Recently, we did in-depth research on our customer needs in order to guide our production. Based on the insights we got from research apart from mass market products, we'll develop more tailored products for more distinct customer growth. Moreover, we have been working in China's domestic travel market for over 10 years and have reached experience and a large customer base in many popular destinations such as Hainan and Yunnan we will further expand our advantages in these definitions, featuring them as the basis of our [star tour] products.

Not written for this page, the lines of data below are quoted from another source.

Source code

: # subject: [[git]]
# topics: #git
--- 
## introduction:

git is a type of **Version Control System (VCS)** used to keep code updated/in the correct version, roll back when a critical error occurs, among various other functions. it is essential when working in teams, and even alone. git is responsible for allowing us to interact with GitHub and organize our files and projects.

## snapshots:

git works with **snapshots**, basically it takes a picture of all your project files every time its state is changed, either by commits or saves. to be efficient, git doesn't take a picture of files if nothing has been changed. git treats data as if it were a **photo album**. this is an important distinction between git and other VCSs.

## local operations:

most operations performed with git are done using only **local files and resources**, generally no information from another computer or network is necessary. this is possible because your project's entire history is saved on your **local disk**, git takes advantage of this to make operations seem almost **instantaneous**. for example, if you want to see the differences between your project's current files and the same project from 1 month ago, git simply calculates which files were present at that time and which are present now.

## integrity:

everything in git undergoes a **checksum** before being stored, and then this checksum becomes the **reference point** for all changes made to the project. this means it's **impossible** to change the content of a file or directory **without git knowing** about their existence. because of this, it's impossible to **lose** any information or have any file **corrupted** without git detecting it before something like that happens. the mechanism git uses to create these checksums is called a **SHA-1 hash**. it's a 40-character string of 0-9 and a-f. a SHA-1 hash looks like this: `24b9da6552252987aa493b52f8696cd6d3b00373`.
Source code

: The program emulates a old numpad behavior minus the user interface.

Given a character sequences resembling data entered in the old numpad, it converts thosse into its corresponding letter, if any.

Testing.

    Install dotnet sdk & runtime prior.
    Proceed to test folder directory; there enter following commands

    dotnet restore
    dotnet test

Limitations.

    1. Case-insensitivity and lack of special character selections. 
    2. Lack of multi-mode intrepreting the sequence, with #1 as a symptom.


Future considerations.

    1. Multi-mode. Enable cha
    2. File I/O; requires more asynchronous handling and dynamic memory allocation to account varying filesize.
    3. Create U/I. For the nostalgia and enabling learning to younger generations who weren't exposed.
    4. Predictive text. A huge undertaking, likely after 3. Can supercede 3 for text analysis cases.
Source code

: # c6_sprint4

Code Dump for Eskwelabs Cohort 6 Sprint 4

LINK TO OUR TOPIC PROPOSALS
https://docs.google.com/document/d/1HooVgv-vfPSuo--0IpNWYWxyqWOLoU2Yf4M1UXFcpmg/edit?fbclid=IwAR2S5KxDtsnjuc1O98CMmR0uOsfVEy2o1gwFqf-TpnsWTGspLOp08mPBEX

Secondly, we will further improve the quality of both our products and services. We continue to reach the standard of product launched since 2019. And this year, we took the satisfaction rate of 90% for product launch. So far, we have over 30 self-operated local tour operators in China and plan to open more this year. These local tour operators not only help us better serve sell our customers, but also help with promotions and acquisition of customers as definitions.
Our local tour operators also always have a high satisfaction rate among our customers. However, we are pursuing several complaints regarding our tour operator services. Currently, we have got 7 destinations in China as a trial, where we are trying to achieve 0 complaints of our local tour operator services.
In terms of customer service, we are focused on developing long-term relations with our customers through our customer service teams. Repeat customers' contributions reached a new high last year. We'll continue to provide high-quality service to our customers in order to capture the recovery momentum of domestic travel at present and outbound travel in the future.
Thirdly, about technology is the basis of our production, service and internal management. This year, we adopt digitalized management systems so as to raise the internal efficiency and [0 menu] cost.
Lastly, I want to talk about our vertically integrated business model, which differentiated Tuniu from our peers. We always focus on integration with supply chain, where we established our own local tour operators, direct procurement team, product design teams as well as customer service teams. By shortening the supply chain, we are able to have better control over product and service quality, higher internal efficiency and better profit margins.
In addition, we are open to cooperate with our business partners, such as suppliers at destination, B2B and B2C distributors. Together, we could provide differentiated products and compelling services to our customers.
Operator
(Operator Instructions)
We are now approaching the end of the conference call. I will now turn the call over to Tuniu's Director of Investor Relations, Mary, for closing remarks.
Mary Chen - IR Director
Once again, thank you for joining us today. Please don't hesitate to contact us if you have any further questions. Thank you for your continued support, and we look forward to speaking with you in the coming months.
Operator
Thank you for your participation in today's conference. This concludes the presentation. You may now disconnect. Good day.